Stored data
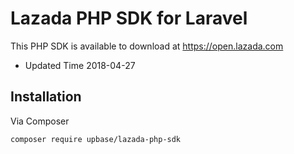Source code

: # Lazada PHP SDK for Laravel

This PHP SDK is available to download at https://open.lazada.com

* Updated Time 2018-04-27

## Installation

Via Composer

`composer require upbase/lazada-php-sdk`
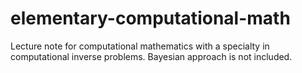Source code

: # elementary-computational-math
Lecture note for computational mathematics with a specialty in computational inverse problems. Bayesian approach is not included.

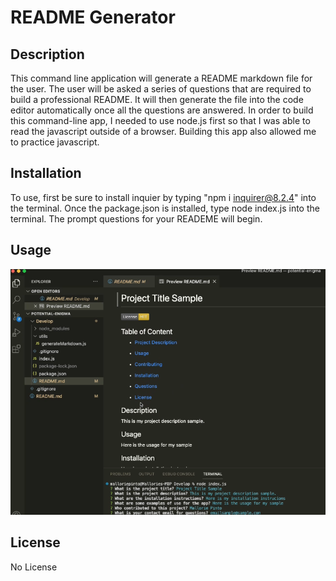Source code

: # README Generator 

## Description

This command line application will generate a README markdown file for the user.  The user will be asked a series of questions that are required to build a 
professional README.  It will then generate the file into the code editor automatically once all the questions are answered.  In order to build this command-line app, I needed to use node.js first so that I was able to read the javascript outside of a browser.  Building this app also allowed me to practice javascript. 

## Installation

To use, first be sure to install inquier by typing "npm i inquirer@8.2.4" into the terminal.  Once the package.json is installed, type node index.js into the terminal.  The prompt questions for your READEME will begin.  

## Usage

![alt text](Develop/images/Screenshot.png)

## License

No License
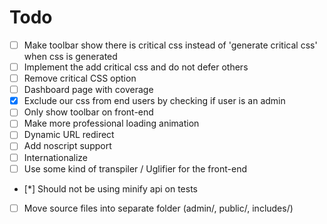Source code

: # Todo

- [ ] Make toolbar show there is critical css instead of 'generate critical css' when css is generated
- [ ] Implement the add critical css and do not defer others
- [ ] Remove critical CSS option
- [ ] Dashboard page with coverage
- [x] Exclude our css from end users by checking if user is an admin
- [ ] Only show toolbar on front-end
- [ ] Make more professional loading animation
- [ ] Dynamic URL redirect
- [ ] Add noscript support
- [ ] Internationalize
- [ ] Use some kind of transpiler / Uglifier for the front-end
- [*] Should not be using minify api on tests
- [ ] Move source files into separate folder (admin/, public/, includes/)
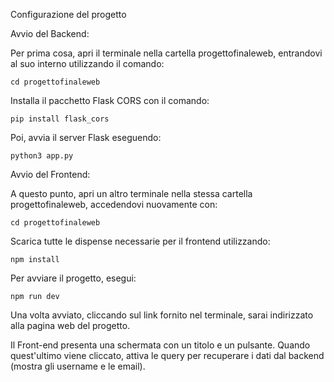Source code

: Configurazione del progetto

Avvio del Backend:

Per prima cosa, apri il terminale nella cartella progettofinaleweb, entrandovi al suo interno utilizzando il comando:

    cd progettofinaleweb

Installa il pacchetto Flask CORS con il comando:

    pip install flask_cors

Poi, avvia il server Flask eseguendo:

    python3 app.py

Avvio del Frontend:

A questo punto, apri un altro terminale nella stessa cartella progettofinaleweb, accedendovi nuovamente con:

    cd progettofinaleweb

Scarica tutte le dispense necessarie per il frontend utilizzando:

    npm install

Per avviare il progetto, esegui:

    npm run dev

Una volta avviato, cliccando sul link fornito nel terminale, sarai indirizzato alla pagina web del progetto.


Il Front-end presenta una schermata con un titolo e un pulsante. Quando quest'ultimo viene cliccato, attiva le query per recuperare i dati dal backend (mostra gli username e le email).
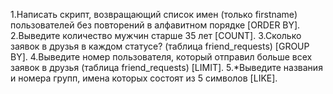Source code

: 1.Написать скрипт, возвращающий список имен (только firstname) пользователей без повторений
в алфавитном порядке [ORDER BY].
2.Выведите количество мужчин старше 35 лет [COUNT].
3.Сколько заявок в друзья в каждом статусе? (таблица friend_requests) [GROUP BY].
4.Выведите номер пользователя, который отправил больше всех заявок в друзья (таблица friend_requests) [LIMIT].
5.*Выведите названия и номера групп, имена которых состоят из 5 символов [LIKE].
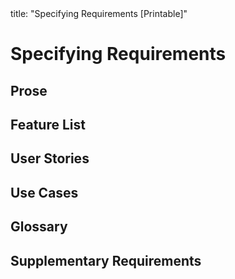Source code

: <frontmatter>
title: "Specifying Requirements [Printable]"
</frontmatter>

<link rel="stylesheet" href="{{baseUrl}}/css/textbook.css">

<div class="website-content">

<div id="main">

# Specifying Requirements

## Prose

<include src="prose/what/unit-inParent-asPanel-print.md" boilerplate />

## Feature List

<include src="featureList/what/unit-inParent-asPanel-print.md" boilerplate />

## User Stories

<include src="userStories/introduction/unit-inParent-asPanel-print.md" boilerplate />
<include src="userStories/details/unit-inParent-asPanel-print.md" boilerplate />
<include src="userStories/usage/unit-inParent-asPanel-print.md" boilerplate />

## Use Cases

<include src="useCases/introduction/unit-inParent-asPanel-print.md" boilerplate />
<include src="useCases/identifying/unit-inParent-asPanel-print.md" boilerplate />
<include src="useCases/details/unit-inParent-asPanel-print.md" boilerplate />
<include src="useCases/usage/unit-inParent-asPanel-print.md" boilerplate />

## Glossary

<include src="glossary/what/unit-inParent-asPanel-print.md" boilerplate />

## Supplementary Requirements

<include src="supplementaryRequirements/what/unit-inParent-asPanel-print.md" boilerplate />

</div>

</div>

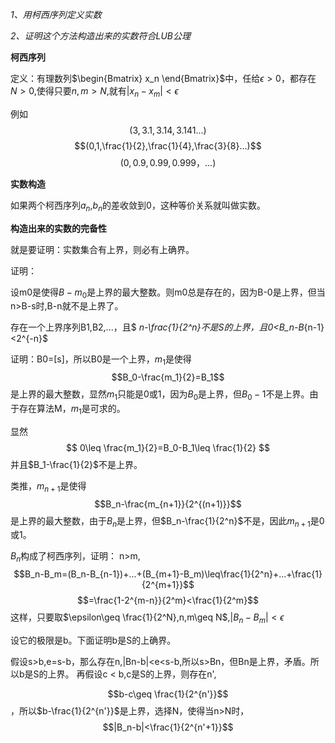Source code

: 
*1、用柯西序列定义实数*

*2、证明这个方法构造出来的实数符合LUB公理*

**柯西序列**

定义：有理数列$\begin{Bmatrix}
    x_n
\end{Bmatrix}$中，任给$\epsilon>0$，都存在$N>0$,使得只要$n,m>N$,就有$|x_n-x_m|<\epsilon$

例如
$$(3,3.1,3.14,3.141...)$$
$$(0,1,\frac{1}{2},\frac{1}{4},\frac{3}{8}...)$$
$$(0,0.9,0.99,0.999，...)$$

**实数构造**

如果两个柯西序列$a_n$,$b_n$的差收敛到0，这种等价关系就叫做实数。



**构造出来的实数的完备性**

就是要证明：实数集合有上界，则必有上确界。


证明：

设m0是使得$B-m_0$是上界的最大整数。则m0总是存在的，因为B-0是上界，但当n>B-s时,B-n就不是上界了。



存在一个上界序列B1,B2,...，且$
_n-\frac{1}{2^n}$不是S的上界，且$0<B_n-B_{n-1}<2^{-n}$


证明：B0=[s]，所以B0是一个上界，$m_1$是使得
$$B_0-\frac{m_1}{2}=B_1$$
是上界的最大整数，显然$m_1$只能是0或1，因为$B_0$是上界，但$B_0-1$不是上界。由于存在算法M，$m_1$是可求的。

显然
$$
0\leq \frac{m_1}{2}=B_0-B_1\leq \frac{1}{2}
$$
并且$B_1-\frac{1}{2}$不是上界。

类推，$m_{n+1}$是使得
$$B_n-\frac{m_{n+1}}{2^{(n+1)}}$$
是上界的最大整数，由于$B_n$是上界，但$B_n-\frac{1}{2^n}$不是，因此$m_{n+1}$是0或1。

$B_n$构成了柯西序列，证明：
n>m,
$$B_n-B_m=(B_n-B_{n-1})+...+(B_{m+1}-B_m)\leq\frac{1}{2^n}+...+\frac{1}{2^{m+1}}$$
$$=\frac{1-2^{m-n}}{2^m}<\frac{1}{2^m}$$
这样，只要取$\epsilon\geq \frac{1}{2^N},n,m\geq N$,$|B_n-B_m|<\epsilon$


设它的极限是b。下面证明b是S的上确界。

假设s>b,e=s-b，那么存在n,|Bn-b|<e<s-b,所以s>Bn，但Bn是上界，矛盾。所以b是S的上界。
再假设c < b,c是S的上界，则存在n',

$$b-c\geq \frac{1}{2^{n'}}$$
，所以$b-\frac{1}{2^{n'}}$是上界，选择N，使得当n>N时，
$$|B_n-b|<\frac{1}{2^{n'+1}}$$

### INSTRUCTIONS TO FOLLOW
Every line from the one that has "设m0是使得$B-m_0$是" down to the last line above must be written out exactly, with both ends included and nothing else.

### SOLUTION TO THIS EXERCISE
设m0是使得$B-m_0$是上界的最大整数。则m0总是存在的，因为B-0是上界，但当n>B-s时,B-n就不是上界了。



存在一个上界序列B1,B2,...，且$
_n-\frac{1}{2^n}$不是S的上界，且$0<B_n-B_{n-1}<2^{-n}$


证明：B0=[s]，所以B0是一个上界，$m_1$是使得
$$B_0-\frac{m_1}{2}=B_1$$
是上界的最大整数，显然$m_1$只能是0或1，因为$B_0$是上界，但$B_0-1$不是上界。由于存在算法M，$m_1$是可求的。

显然
$$
0\leq \frac{m_1}{2}=B_0-B_1\leq \frac{1}{2}
$$
并且$B_1-\frac{1}{2}$不是上界。

类推，$m_{n+1}$是使得
$$B_n-\frac{m_{n+1}}{2^{(n+1)}}$$
是上界的最大整数，由于$B_n$是上界，但$B_n-\frac{1}{2^n}$不是，因此$m_{n+1}$是0或1。

$B_n$构成了柯西序列，证明：
n>m,
$$B_n-B_m=(B_n-B_{n-1})+...+(B_{m+1}-B_m)\leq\frac{1}{2^n}+...+\frac{1}{2^{m+1}}$$
$$=\frac{1-2^{m-n}}{2^m}<\frac{1}{2^m}$$
这样，只要取$\epsilon\geq \frac{1}{2^N},n,m\geq N$,$|B_n-B_m|<\epsilon$


设它的极限是b。下面证明b是S的上确界。

假设s>b,e=s-b，那么存在n,|Bn-b|<e<s-b,所以s>Bn，但Bn是上界，矛盾。所以b是S的上界。
再假设c < b,c是S的上界，则存在n',

$$b-c\geq \frac{1}{2^{n'}}$$
，所以$b-\frac{1}{2^{n'}}$是上界，选择N，使得当n>N时，
$$|B_n-b|<\frac{1}{2^{n'+1}}$$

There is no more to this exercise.